---------- INPUT MATERIAL ----------
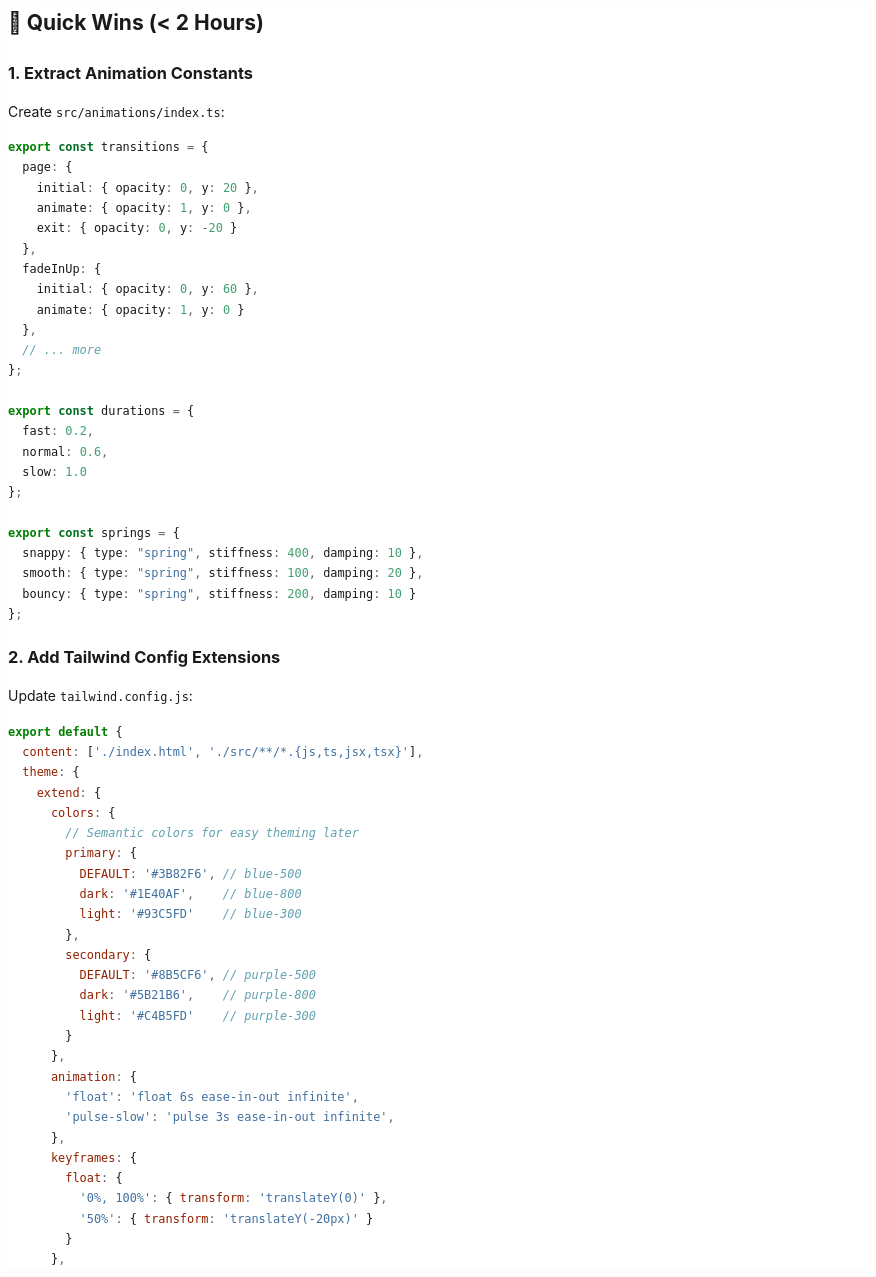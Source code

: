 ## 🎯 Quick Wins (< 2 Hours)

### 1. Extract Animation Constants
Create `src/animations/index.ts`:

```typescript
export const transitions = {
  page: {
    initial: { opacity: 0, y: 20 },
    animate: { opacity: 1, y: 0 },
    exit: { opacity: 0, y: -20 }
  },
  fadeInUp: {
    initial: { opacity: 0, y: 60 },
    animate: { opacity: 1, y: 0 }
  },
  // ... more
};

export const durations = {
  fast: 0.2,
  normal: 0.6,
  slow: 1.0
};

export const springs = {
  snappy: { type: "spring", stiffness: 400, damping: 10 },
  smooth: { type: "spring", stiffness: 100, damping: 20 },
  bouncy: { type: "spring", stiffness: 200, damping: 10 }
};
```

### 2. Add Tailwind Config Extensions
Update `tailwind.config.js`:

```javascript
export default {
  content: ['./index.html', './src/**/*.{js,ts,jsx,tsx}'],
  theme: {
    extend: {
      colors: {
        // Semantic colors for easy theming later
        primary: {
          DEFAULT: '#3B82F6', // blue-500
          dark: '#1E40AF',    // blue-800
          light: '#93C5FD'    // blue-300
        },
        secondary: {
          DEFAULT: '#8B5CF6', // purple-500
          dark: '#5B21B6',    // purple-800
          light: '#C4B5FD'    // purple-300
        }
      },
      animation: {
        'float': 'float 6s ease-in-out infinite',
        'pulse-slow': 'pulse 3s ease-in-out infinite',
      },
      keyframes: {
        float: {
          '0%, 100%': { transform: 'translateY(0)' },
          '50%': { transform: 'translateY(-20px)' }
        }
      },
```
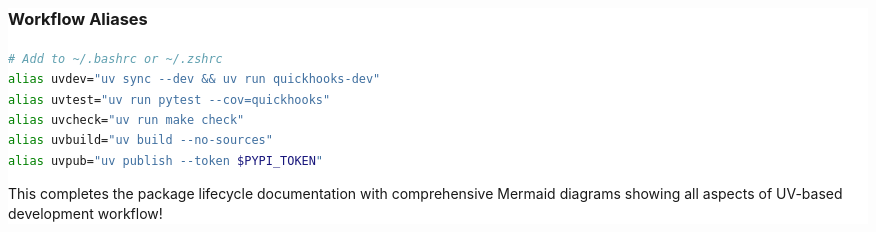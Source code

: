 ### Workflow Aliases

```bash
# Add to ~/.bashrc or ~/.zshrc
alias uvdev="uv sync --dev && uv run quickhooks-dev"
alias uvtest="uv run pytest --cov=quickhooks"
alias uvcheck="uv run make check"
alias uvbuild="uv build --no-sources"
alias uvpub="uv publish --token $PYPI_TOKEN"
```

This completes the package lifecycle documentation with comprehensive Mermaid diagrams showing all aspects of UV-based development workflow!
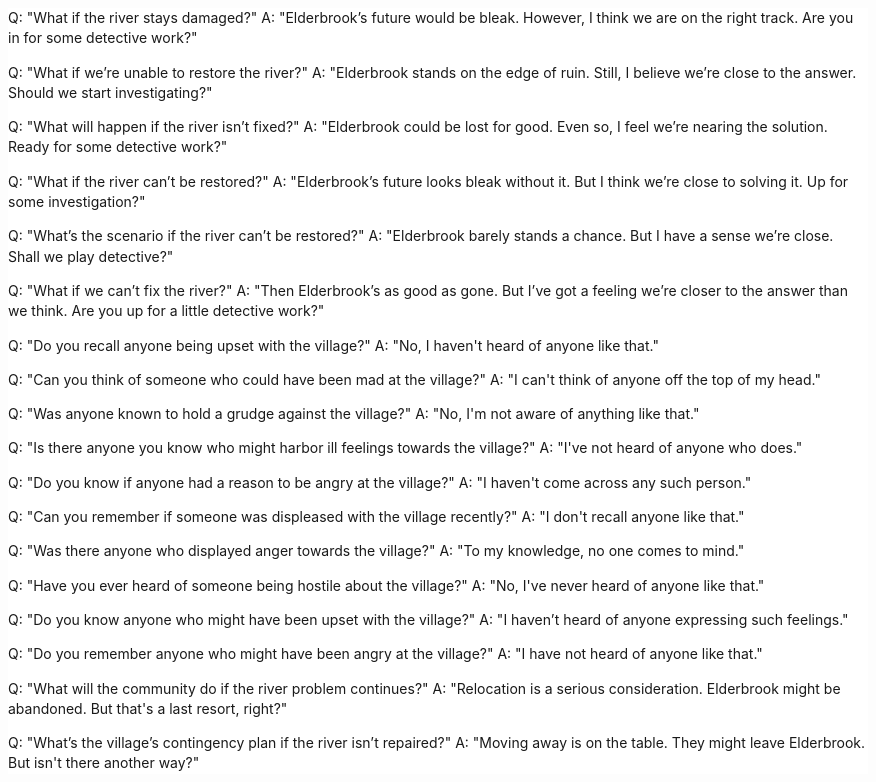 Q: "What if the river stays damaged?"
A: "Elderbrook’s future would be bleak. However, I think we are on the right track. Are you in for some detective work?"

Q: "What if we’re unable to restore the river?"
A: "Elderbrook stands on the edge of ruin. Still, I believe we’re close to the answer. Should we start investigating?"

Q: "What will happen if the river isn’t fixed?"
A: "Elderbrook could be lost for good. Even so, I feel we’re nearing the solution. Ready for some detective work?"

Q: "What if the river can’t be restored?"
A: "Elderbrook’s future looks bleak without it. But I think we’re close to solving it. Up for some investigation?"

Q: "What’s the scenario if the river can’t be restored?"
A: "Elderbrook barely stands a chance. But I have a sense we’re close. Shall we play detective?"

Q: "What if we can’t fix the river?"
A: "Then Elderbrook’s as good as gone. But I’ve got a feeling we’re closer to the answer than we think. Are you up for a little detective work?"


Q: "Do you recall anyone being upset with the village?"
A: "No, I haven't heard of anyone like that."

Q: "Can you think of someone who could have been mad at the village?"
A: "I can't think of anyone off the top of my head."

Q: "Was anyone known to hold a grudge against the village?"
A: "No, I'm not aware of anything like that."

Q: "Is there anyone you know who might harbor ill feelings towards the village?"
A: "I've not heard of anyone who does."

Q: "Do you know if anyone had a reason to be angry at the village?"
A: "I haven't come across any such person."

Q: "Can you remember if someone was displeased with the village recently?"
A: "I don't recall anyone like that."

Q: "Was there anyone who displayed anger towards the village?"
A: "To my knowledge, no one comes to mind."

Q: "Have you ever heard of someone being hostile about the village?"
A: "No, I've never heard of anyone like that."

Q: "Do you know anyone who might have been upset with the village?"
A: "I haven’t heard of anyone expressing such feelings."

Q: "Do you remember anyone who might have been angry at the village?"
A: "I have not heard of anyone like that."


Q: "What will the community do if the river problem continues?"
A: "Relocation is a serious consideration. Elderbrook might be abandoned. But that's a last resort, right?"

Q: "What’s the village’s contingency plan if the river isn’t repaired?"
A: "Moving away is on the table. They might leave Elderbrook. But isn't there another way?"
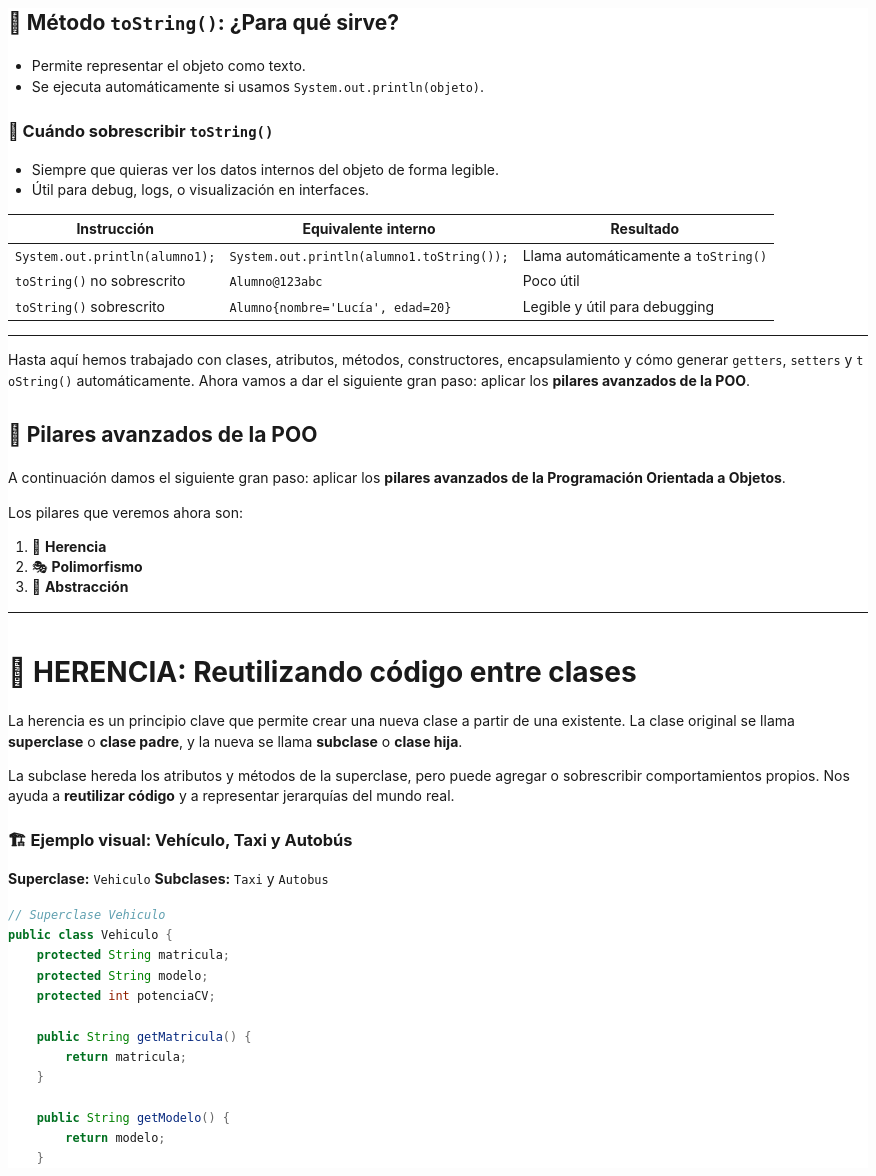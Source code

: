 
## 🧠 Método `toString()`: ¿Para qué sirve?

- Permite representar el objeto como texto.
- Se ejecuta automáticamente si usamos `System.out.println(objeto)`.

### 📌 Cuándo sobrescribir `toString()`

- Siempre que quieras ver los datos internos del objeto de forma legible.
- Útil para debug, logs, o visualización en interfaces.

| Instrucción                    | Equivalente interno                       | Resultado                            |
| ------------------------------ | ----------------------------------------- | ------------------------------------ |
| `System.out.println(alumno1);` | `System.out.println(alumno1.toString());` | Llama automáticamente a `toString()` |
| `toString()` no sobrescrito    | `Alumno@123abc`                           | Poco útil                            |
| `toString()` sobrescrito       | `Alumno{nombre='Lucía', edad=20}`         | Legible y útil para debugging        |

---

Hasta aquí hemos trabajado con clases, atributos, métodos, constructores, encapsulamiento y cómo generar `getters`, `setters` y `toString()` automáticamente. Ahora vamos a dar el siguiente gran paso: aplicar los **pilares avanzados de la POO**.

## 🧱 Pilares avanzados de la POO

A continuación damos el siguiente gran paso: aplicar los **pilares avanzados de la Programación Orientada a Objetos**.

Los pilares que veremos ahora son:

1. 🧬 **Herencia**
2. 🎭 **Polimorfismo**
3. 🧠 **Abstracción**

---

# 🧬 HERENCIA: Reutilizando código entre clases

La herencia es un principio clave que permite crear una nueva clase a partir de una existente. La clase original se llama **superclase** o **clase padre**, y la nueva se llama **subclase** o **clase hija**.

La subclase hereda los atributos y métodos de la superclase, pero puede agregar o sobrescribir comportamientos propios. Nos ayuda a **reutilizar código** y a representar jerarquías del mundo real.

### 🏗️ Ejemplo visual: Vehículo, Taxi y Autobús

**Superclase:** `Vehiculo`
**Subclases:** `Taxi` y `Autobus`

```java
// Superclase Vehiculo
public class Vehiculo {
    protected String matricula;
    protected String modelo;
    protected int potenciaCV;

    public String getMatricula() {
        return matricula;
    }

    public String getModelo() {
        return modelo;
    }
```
----------
§ **WHAT THE EXERCISE ASKS**
The lines from the one containing "Hasta aquí hemos" through the last line of the records are to be transcribed exactly, with nothing else added.

§ **RESPONSE FOR THIS EXERCISE**
Hasta aquí hemos trabajado con clases, atributos, métodos, constructores, encapsulamiento y cómo generar `getters`, `setters` y `toString()` automáticamente. Ahora vamos a dar el siguiente gran paso: aplicar los **pilares avanzados de la POO**.

## 🧱 Pilares avanzados de la POO

A continuación damos el siguiente gran paso: aplicar los **pilares avanzados de la Programación Orientada a Objetos**.

Los pilares que veremos ahora son:

1. 🧬 **Herencia**
2. 🎭 **Polimorfismo**
3. 🧠 **Abstracción**

---

# 🧬 HERENCIA: Reutilizando código entre clases

La herencia es un principio clave que permite crear una nueva clase a partir de una existente. La clase original se llama **superclase** o **clase padre**, y la nueva se llama **subclase** o **clase hija**.

La subclase hereda los atributos y métodos de la superclase, pero puede agregar o sobrescribir comportamientos propios. Nos ayuda a **reutilizar código** y a representar jerarquías del mundo real.

### 🏗️ Ejemplo visual: Vehículo, Taxi y Autobús

**Superclase:** `Vehiculo`
**Subclases:** `Taxi` y `Autobus`

```java
// Superclase Vehiculo
public class Vehiculo {
    protected String matricula;
    protected String modelo;
    protected int potenciaCV;

    public String getMatricula() {
        return matricula;
    }

    public String getModelo() {
        return modelo;
    }
```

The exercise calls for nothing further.